I found this salad to be a bit bland. I would add some more herbs or spices to the dressing.


Moneeka Gwyn
[email protected]

This salad is a bit too tangy for my taste. I would reduce the amount of lemon juice in the dressing.


Dubai Dubai
[email protected]

I used canned white beans instead of dried beans. The salad was still very good.


Dibya Deuja
[email protected]

I'm not a fan of sun-dried tomatoes, so I omitted them from the recipe. The salad was still delicious.


Awo Aggrey
[email protected]

This salad is a great way to use up leftover spinach.


Saio F Koroma
[email protected]

I love the combination of flavors and textures in this salad. It's a great way to change up my usual salad routine.


Keiton Keira
[email protected]

This salad is perfect for a picnic or barbecue.

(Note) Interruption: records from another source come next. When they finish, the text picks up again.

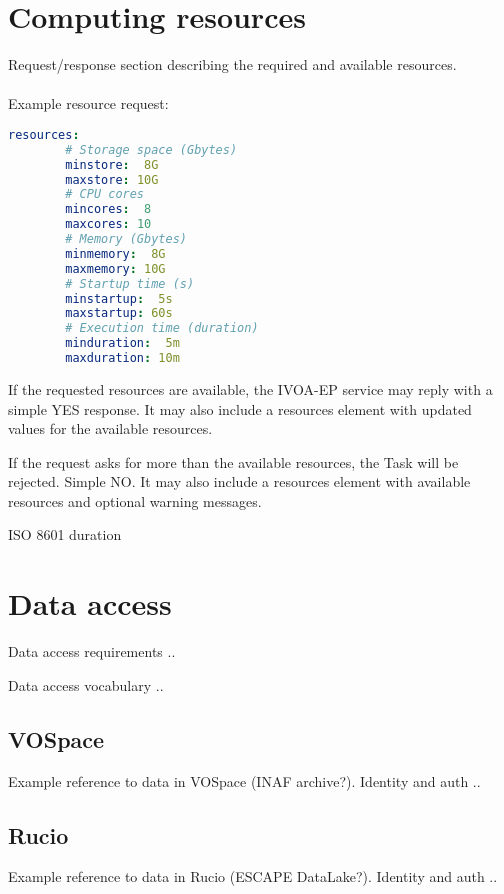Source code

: \documentclass[11pt,a4paper]{ivoa}
\newcommand{\ivoep} {IVOA-EP\xspace}
\begin{document}
\section{Computing resources}
\label{sec:computing-resources}

Request/response section describing the required and available resources.
\\
\\
Example resource request:
\begin{lstlisting}[language=yaml]
    resources:
        # Storage space (Gbytes)
        minstore:  8G
        maxstore: 10G
        # CPU cores
        mincores:  8
        maxcores: 10
        # Memory (Gbytes)
        minmemory:  8G
        maxmemory: 10G
        # Startup time (s)
        minstartup:  5s
        maxstartup: 60s
        # Execution time (duration)
        minduration:  5m
        maxduration: 10m
\end{lstlisting}

If the requested resources are available, the \ivoep service may reply with a simple YES response. It may also include a resources element with updated values for the available resources.


If the request asks for more than the available resources, the Task will be rejected.
Simple NO. It may also include a resources element with available resources and optional warning messages.

ISO 8601 duration

\section{Data access}
\label{sec:data-access}

Data access requirements ..

Data access vocabulary ..

\subsection{VOSpace}
\label{sec:data-access-vospace}

Example reference to data in VOSpace (INAF archive?).
Identity and auth ..

\subsection{Rucio}
\label{sec:data-access-rucio}

Example reference to data in Rucio (ESCAPE DataLake?).
Identity and auth ..
\end{document}
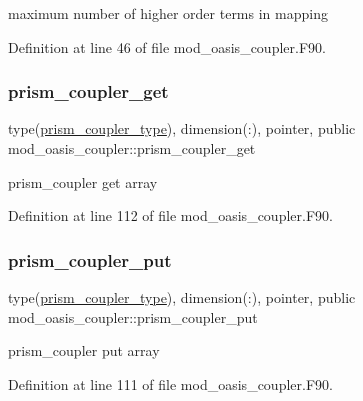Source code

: maximum number of higher order terms in mapping 



Definition at line 46 of file mod\+\_\+oasis\+\_\+coupler.\+F90.

\mbox{\label{namespacemod__oasis__coupler_a96df3ef2ec1b53597bb9beca43fe8349}} 
\subsubsection{\texorpdfstring{prism\+\_\+coupler\+\_\+get}{prism\_coupler\_get}}
{\footnotesize\ttfamily type(\hyperlink{structmod__oasis__coupler_1_1prism__coupler__type}{prism\+\_\+coupler\+\_\+type}), dimension(\+:), pointer, public mod\+\_\+oasis\+\_\+coupler\+::prism\+\_\+coupler\+\_\+get}



prism\+\_\+coupler get array 



Definition at line 112 of file mod\+\_\+oasis\+\_\+coupler.\+F90.

\mbox{\label{namespacemod__oasis__coupler_ae59d8823993d9ca8610efd9770393271}} 
\subsubsection{\texorpdfstring{prism\+\_\+coupler\+\_\+put}{prism\_coupler\_put}}
{\footnotesize\ttfamily type(\hyperlink{structmod__oasis__coupler_1_1prism__coupler__type}{prism\+\_\+coupler\+\_\+type}), dimension(\+:), pointer, public mod\+\_\+oasis\+\_\+coupler\+::prism\+\_\+coupler\+\_\+put}



prism\+\_\+coupler put array 



Definition at line 111 of file mod\+\_\+oasis\+\_\+coupler.\+F90.

\mbox{\label{namespacemod__oasis__coupler_aaa019c39b0f657e7c37820697ecf354a}} 
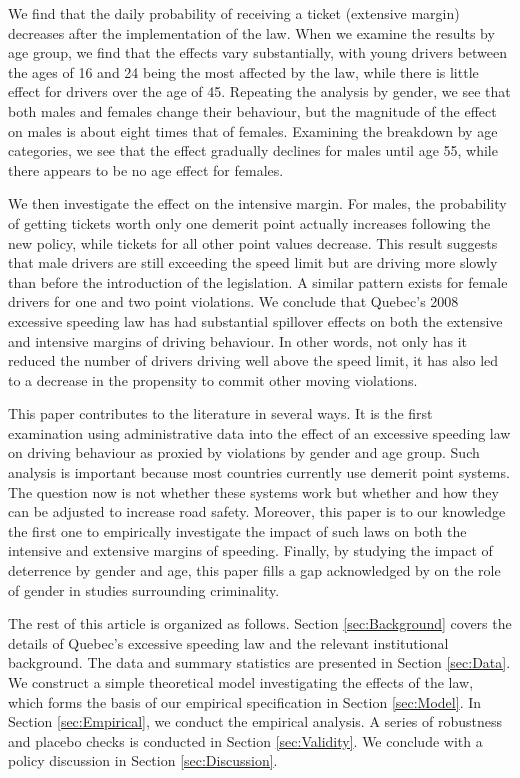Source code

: We find that the daily probability of receiving a ticket (extensive margin) 
decreases after the implementation of the law. 
When we examine the results by age group, we find that the effects vary substantially, 
with young drivers between the ages of 16 and 24 being the most affected by the law, 
while there is little effect for drivers over the age of 45. 
Repeating the analysis by gender, we see that both males and females change their behaviour, 
but the magnitude of the effect on males is about eight times that of females. 
Examining the breakdown by age categories, we see that the effect gradually declines 
for males until age 55, while there appears to be no age effect for females. 

We then investigate the effect on the intensive margin. 
For males, the probability of getting tickets worth only one demerit point 
actually increases following the new policy, while tickets for all other point values decrease. 
This result suggests that male drivers are still exceeding the speed limit 
but are driving more slowly than before the introduction of the legislation. 
A similar pattern exists for female drivers for one and two point violations. 
We conclude that Quebec’s 2008 excessive speeding law has had substantial spillover effects 
on both the extensive and intensive margins of driving behaviour. 
In other words, not only has it reduced the number of drivers driving well above the speed limit, 
it has also led to a decrease in the propensity to commit other moving violations.

This paper contributes to the literature in several ways. 
It is the first examination using administrative data into the effect of 
an excessive speeding law on driving behaviour 
as proxied by violations by gender and age group. 
Such analysis is important because most countries currently use demerit point systems. 
The question now is not whether these systems work 
but whether and how they can be adjusted to increase road safety. 
Moreover, this paper is to our knowledge the first one to empirically investigate 
the impact of such laws on both the intensive and extensive margins of speeding. 
Finally, by studying the impact of deterrence by gender and age, 
this paper fills a gap acknowledged by 
\citet{freeman1999}
on the role of gender in studies surrounding criminality.


The rest of this article is organized as follows. 
Section \ref{sec:Background} covers the details of Quebec’s excessive speeding law 
and the relevant institutional background. 
The data and summary statistics are presented in Section \ref{sec:Data}. 
We construct a simple theoretical model investigating the effects of the law,
which forms the basis of our empirical specification in Section \ref{sec:Model}. 
In Section \ref{sec:Empirical}, we conduct the empirical analysis. 
A series of robustness and placebo checks is conducted in Section \ref{sec:Validity}. 
We conclude with a policy discussion in Section \ref{sec:Discussion}.

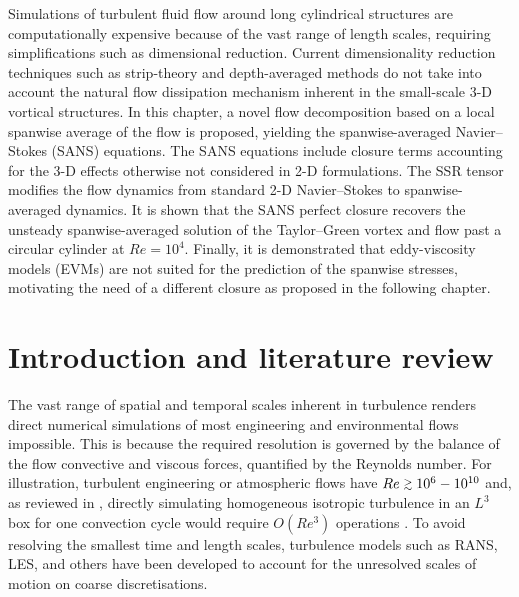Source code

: \documentclass[../main.tex]{subfiles}
\begin{document}
\vspace{0.25cm}
Simulations of turbulent fluid flow around long cylindrical structures are computationally expensive because of the vast range of length scales, requiring simplifications such as dimensional reduction.
Current dimensionality reduction techniques such as strip-theory and depth-averaged methods do not take into account the natural flow dissipation mechanism inherent in the small-scale 3-D vortical structures.
In this chapter, a novel flow decomposition based on a local spanwise average of the flow is proposed, yielding the spanwise-averaged Navier--Stokes (SANS) equations.
The SANS equations include closure terms accounting for the 3-D effects otherwise not considered in 2-D formulations.
The SSR tensor modifies the flow dynamics from standard 2-D Navier--Stokes to spanwise-averaged dynamics.
It is shown that the SANS perfect closure recovers the unsteady spanwise-averaged solution of the Taylor--Green vortex and flow past a circular cylinder at $Re=10^4$.
Finally, it is demonstrated that eddy-viscosity models (EVMs) are not suited for the prediction of the spanwise stresses, motivating the need of a different closure as proposed in the following chapter.

\section{Introduction and literature review}

The vast range of spatial and temporal scales inherent in turbulence renders direct numerical simulations of most engineering and environmental flows impossible.
This is because the required resolution is governed by the balance of the flow convective and viscous forces, quantified by the Reynolds number.
For illustration, turbulent engineering or atmospheric flows have $Re\smallgtrsim 10^6-10^{10}$ and, as reviewed in , directly simulating homogeneous isotropic turbulence in an $L^3$ box for one convection cycle would require $O(Re^3)$ operations \citep[p. 346]{Coleman2010,Pope2000}.
To avoid resolving the smallest time and length scales, turbulence models such as RANS, LES, and others have been developed to account for the unresolved scales of motion on coarse discretisations.
\end{document}

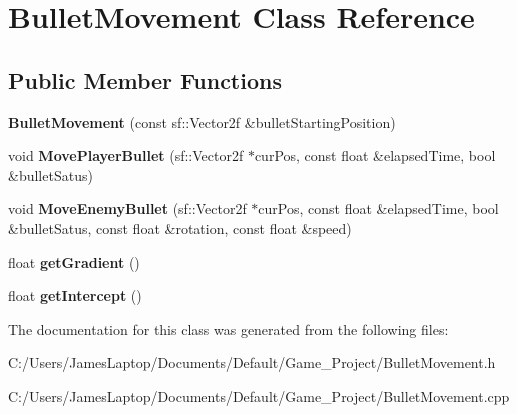 \hypertarget{class_bullet_movement}{}\section{Bullet\+Movement Class Reference}
\label{class_bullet_movement}
\subsection*{Public Member Functions}
\begin{DoxyCompactItemize}
\item 
\mbox{\label{class_bullet_movement_a828d99972323657caf3dafa00e3a9e5e}} 
{\bfseries Bullet\+Movement} (const sf\+::\+Vector2f \&bullet\+Starting\+Position)
\item 
\mbox{\label{class_bullet_movement_a33b6ad498331352d366e2dab6bc2c712}} 
void {\bfseries Move\+Player\+Bullet} (sf\+::\+Vector2f $\ast$cur\+Pos, const float \&elapsed\+Time, bool \&bullet\+Satus)
\item 
\mbox{\label{class_bullet_movement_ae7109a6098374d23e8dc2360d6546b7c}} 
void {\bfseries Move\+Enemy\+Bullet} (sf\+::\+Vector2f $\ast$cur\+Pos, const float \&elapsed\+Time, bool \&bullet\+Satus, const float \&rotation, const float \&speed)
\item 
\mbox{\label{class_bullet_movement_a4dddd135a0d89dbb8d7b4ec076264f16}} 
float {\bfseries get\+Gradient} ()
\item 
\mbox{\label{class_bullet_movement_ab9716be6fffd1b7f58e5b3be24062e5b}} 
float {\bfseries get\+Intercept} ()
\end{DoxyCompactItemize}


The documentation for this class was generated from the following files\+:\begin{DoxyCompactItemize}
\item 
C\+:/\+Users/\+James\+Laptop/\+Documents/\+Default/\+Game\+\_\+\+Project/Bullet\+Movement.\+h\item 
C\+:/\+Users/\+James\+Laptop/\+Documents/\+Default/\+Game\+\_\+\+Project/Bullet\+Movement.\+cpp\end{DoxyCompactItemize}

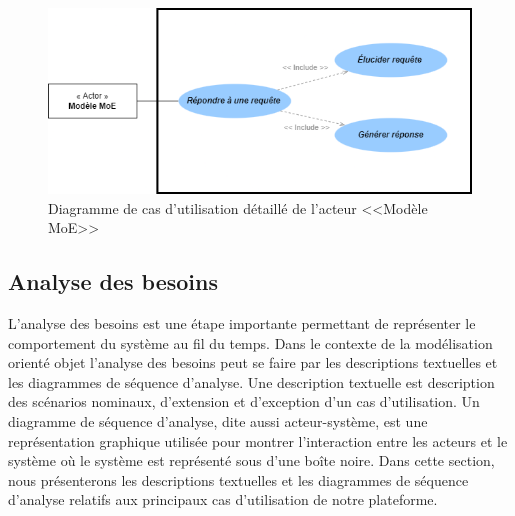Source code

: \begin{figure}[H]
    \centering
    \includegraphics[width=\textwidth,height=0.3\textheight]{images/chp3/fig5.png}
    \caption{Diagramme de cas d’utilisation détaillé de l’acteur <<Modèle MoE>>}
    \label{fig: Diagramme de cas d’utilisation détaillé de l’acteur <<Modèle MoE>>>}    
\end{figure}

\subsection{Analyse des besoins}
L'analyse des besoins est une étape importante permettant de représenter le comportement du système au fil du temps. Dans le contexte de la modélisation orienté objet l’analyse des besoins peut se faire par les descriptions textuelles et les diagrammes de séquence d'analyse. Une description textuelle est description des scénarios nominaux, d'extension et d'exception d’un cas d'utilisation. Un diagramme de séquence d'analyse, dite aussi acteur-système, est une représentation graphique utilisée pour montrer l’interaction entre les acteurs et le système où le système est représenté sous d'une boîte noire. Dans cette section, nous présenterons les descriptions textuelles et les diagrammes de séquence d'analyse relatifs aux principaux cas d’utilisation de notre plateforme.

shafqat ullah (Mehar BaBa)
[email protected]

I'm always looking for new salad recipes, and this one is definitely a keeper.


Daria nituica
[email protected]

This salad is a great way to get your daily dose of vegetables.


Ketty Phiri
[email protected]

I love the pop of color from the sun-dried tomatoes.


Usman Sagar baloch
[email protected]

I added some grilled chicken to this salad and it was a delicious main course.


Mondesir Frantz
[email protected]

This salad is a great way to use up leftover white beans.


Sk Belal
[email protected]

I'm not a huge fan of white beans, but I really enjoyed this salad. The other ingredients really balance out the flavor of the beans.


Mark Brown
[email protected]

I made this salad for a potluck and it was a hit! Everyone loved the unique flavors.


BIG BEAR AJ
[email protected]

The dressing is tangy and flavorful, and it really brings all the ingredients together.


Tristan_ Lessus
[email protected]

I love the simplicity of this salad. It's easy to make and perfect for a quick lunch or light dinner.


Phoebe Sonnia
[email protected]

This Tuscan white bean salad is a delightful summer dish. The combination of white beans, spinach, olives, and sun-dried tomatoes is refreshing and flavorful.